### [Task to carry out]
Search the records below for "types" and copy every line it turns up in.
##############################
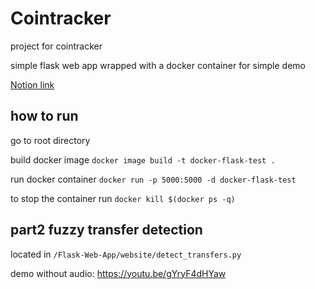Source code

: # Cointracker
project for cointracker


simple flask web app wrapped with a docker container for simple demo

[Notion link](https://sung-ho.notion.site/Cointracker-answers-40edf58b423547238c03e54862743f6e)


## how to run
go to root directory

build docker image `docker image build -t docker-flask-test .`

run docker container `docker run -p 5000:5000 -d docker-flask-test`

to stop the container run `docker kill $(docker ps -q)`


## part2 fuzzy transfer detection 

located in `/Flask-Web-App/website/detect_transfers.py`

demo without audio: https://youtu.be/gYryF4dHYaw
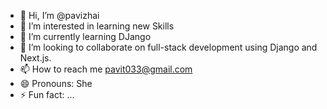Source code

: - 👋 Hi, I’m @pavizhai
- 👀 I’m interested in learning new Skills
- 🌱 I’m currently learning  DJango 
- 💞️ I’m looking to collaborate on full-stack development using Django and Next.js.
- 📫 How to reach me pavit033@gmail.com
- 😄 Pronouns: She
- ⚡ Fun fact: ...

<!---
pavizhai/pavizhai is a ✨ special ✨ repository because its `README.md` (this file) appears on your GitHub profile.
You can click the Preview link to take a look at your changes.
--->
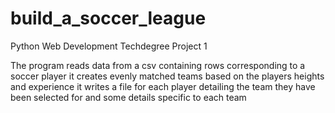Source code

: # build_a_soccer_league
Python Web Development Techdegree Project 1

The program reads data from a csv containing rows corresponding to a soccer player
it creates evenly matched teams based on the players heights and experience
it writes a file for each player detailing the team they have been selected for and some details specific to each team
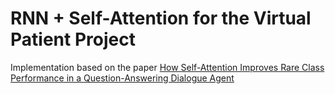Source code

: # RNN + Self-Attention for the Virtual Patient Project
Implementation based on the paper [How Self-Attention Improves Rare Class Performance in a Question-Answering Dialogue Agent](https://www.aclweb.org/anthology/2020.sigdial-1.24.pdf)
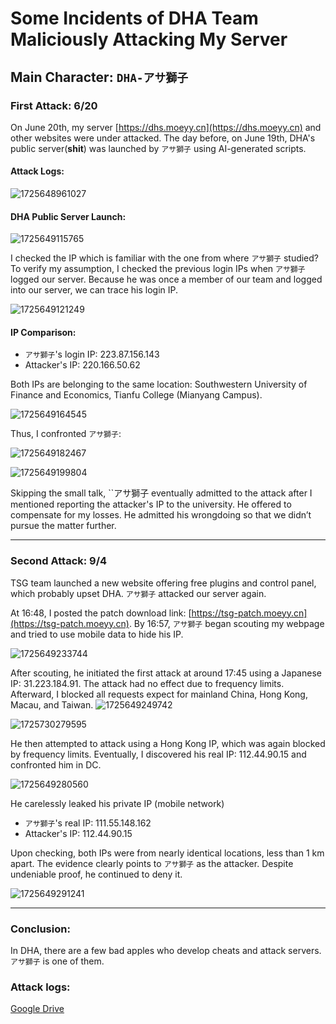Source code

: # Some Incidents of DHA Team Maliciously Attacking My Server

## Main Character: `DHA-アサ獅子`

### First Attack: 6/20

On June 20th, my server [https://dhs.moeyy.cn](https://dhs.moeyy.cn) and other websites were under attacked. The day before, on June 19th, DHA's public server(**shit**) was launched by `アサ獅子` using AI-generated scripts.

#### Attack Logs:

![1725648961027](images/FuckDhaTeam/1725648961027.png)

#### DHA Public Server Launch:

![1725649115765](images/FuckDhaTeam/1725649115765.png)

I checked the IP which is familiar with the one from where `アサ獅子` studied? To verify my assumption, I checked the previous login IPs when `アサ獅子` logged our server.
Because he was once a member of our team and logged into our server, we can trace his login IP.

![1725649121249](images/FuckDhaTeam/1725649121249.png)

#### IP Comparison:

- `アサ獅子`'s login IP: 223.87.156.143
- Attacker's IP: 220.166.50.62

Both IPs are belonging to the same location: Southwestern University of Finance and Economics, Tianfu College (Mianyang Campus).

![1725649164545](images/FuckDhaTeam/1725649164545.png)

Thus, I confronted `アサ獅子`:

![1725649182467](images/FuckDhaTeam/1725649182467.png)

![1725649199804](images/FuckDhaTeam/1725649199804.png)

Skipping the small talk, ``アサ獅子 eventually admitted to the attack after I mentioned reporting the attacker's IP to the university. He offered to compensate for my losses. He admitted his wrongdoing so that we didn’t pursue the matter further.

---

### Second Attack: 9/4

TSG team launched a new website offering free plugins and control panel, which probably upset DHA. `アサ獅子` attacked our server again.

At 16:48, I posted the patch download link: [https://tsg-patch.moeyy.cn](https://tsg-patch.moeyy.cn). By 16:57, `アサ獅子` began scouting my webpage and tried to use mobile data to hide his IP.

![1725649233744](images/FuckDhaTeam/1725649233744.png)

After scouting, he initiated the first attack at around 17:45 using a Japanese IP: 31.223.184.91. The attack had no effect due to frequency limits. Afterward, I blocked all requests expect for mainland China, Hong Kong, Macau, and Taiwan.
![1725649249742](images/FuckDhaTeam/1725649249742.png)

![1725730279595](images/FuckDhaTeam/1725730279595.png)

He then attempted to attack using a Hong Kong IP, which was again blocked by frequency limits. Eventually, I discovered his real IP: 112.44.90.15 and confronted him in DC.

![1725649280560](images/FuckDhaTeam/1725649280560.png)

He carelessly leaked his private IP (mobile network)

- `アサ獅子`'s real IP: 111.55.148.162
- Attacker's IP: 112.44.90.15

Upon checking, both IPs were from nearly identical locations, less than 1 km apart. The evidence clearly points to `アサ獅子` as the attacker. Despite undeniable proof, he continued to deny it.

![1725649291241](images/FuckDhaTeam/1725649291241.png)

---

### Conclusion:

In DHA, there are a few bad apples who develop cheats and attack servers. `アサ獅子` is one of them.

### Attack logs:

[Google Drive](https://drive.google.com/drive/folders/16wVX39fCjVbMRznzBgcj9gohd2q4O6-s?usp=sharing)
##############################
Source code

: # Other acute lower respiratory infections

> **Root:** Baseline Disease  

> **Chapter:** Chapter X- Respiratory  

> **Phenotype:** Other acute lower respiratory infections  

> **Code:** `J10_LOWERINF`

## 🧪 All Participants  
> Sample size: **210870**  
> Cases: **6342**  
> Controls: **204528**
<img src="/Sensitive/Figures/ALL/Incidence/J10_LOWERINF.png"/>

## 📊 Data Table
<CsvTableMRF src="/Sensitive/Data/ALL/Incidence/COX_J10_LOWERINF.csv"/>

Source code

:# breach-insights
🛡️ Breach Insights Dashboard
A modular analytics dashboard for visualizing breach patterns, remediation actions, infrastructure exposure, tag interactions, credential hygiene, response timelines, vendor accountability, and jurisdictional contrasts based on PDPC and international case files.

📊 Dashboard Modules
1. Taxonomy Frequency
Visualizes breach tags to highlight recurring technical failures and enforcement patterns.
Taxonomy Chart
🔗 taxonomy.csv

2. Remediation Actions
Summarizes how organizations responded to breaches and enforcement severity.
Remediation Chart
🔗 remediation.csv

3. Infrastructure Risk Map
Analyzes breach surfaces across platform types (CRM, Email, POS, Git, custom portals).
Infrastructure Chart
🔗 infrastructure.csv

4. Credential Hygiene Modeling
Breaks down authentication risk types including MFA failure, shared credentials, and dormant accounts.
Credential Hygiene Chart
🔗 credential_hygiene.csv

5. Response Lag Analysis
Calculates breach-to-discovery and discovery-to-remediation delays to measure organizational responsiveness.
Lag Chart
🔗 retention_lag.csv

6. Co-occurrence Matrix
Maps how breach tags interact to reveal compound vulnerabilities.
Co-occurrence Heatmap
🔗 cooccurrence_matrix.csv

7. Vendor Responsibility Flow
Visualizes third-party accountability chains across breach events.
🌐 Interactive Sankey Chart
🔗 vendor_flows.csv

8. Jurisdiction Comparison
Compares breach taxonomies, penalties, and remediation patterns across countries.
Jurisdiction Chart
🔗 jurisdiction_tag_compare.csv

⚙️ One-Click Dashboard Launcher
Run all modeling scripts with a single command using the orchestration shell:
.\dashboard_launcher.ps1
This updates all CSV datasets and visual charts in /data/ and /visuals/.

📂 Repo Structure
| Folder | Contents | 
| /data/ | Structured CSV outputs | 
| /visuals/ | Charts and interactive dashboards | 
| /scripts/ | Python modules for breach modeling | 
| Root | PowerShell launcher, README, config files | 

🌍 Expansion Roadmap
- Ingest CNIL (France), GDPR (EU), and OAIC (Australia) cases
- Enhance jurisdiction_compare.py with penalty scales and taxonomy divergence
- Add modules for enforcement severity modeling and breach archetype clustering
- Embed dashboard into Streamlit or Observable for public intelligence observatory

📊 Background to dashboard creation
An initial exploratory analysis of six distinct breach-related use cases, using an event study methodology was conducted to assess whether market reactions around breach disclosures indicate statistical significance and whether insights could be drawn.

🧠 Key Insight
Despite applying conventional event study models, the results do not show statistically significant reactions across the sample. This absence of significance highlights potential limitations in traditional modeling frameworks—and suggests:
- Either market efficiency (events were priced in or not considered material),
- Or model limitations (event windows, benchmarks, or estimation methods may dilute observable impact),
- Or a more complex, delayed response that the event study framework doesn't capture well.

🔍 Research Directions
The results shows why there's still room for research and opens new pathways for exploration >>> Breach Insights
##############################
### [Exercise solution]
Analyzes breach surfaces across platform types (CRM, Email, POS, Git, custom portals).
Breaks down authentication risk types including MFA failure, shared credentials, and dormant accounts.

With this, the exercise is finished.